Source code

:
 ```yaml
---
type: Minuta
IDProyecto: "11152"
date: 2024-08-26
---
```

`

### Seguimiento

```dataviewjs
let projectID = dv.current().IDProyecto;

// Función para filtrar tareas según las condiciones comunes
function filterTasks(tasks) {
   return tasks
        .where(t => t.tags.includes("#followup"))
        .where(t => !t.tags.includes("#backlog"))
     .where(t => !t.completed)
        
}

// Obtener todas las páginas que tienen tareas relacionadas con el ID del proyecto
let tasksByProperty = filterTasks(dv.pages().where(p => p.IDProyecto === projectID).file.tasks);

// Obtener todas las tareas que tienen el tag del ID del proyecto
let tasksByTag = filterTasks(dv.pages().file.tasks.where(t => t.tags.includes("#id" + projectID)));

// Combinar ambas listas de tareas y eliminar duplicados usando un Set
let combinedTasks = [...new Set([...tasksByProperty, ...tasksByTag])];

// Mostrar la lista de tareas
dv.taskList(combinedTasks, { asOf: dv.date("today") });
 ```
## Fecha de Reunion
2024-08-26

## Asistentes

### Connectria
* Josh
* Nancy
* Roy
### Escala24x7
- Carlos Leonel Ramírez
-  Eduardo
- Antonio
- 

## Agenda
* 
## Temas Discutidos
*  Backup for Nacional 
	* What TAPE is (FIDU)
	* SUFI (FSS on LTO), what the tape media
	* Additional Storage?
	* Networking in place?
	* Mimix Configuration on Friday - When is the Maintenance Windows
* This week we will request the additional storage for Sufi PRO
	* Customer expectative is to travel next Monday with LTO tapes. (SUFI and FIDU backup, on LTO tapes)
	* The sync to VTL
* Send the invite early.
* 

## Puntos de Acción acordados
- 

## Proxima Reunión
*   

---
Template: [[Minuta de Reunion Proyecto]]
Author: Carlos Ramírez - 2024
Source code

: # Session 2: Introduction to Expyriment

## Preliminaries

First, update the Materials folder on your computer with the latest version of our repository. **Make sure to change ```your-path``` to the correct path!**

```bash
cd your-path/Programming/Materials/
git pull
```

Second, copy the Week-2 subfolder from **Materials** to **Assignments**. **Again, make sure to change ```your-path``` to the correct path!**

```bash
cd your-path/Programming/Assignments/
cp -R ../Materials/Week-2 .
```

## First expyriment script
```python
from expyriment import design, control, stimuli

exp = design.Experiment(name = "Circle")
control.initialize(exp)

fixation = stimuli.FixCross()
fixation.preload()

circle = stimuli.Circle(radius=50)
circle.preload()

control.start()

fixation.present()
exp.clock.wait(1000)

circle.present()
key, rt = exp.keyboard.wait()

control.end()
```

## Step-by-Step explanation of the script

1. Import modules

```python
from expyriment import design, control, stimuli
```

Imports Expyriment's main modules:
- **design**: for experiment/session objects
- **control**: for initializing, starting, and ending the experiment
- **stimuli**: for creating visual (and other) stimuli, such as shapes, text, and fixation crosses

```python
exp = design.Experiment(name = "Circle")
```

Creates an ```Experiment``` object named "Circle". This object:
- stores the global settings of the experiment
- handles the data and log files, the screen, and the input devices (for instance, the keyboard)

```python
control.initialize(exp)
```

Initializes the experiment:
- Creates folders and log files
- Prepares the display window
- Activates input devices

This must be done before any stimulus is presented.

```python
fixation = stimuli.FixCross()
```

> Problem description
Above are the entries. Quote exactly the lines from the one bearing "- **design**: for experiment/session objects" through the one bearing "- Activates input devices".

> Written response
- **design**: for experiment/session objects
- **control**: for initializing, starting, and ending the experiment
- **stimuli**: for creating visual (and other) stimuli, such as shapes, text, and fixation crosses

```python
exp = design.Experiment(name = "Circle")
```

Creates an ```Experiment``` object named "Circle". This object:
- stores the global settings of the experiment
- handles the data and log files, the screen, and the input devices (for instance, the keyboard)

```python
control.initialize(exp)
```

Initializes the experiment:
- Creates folders and log files
- Prepares the display window
- Activates input devices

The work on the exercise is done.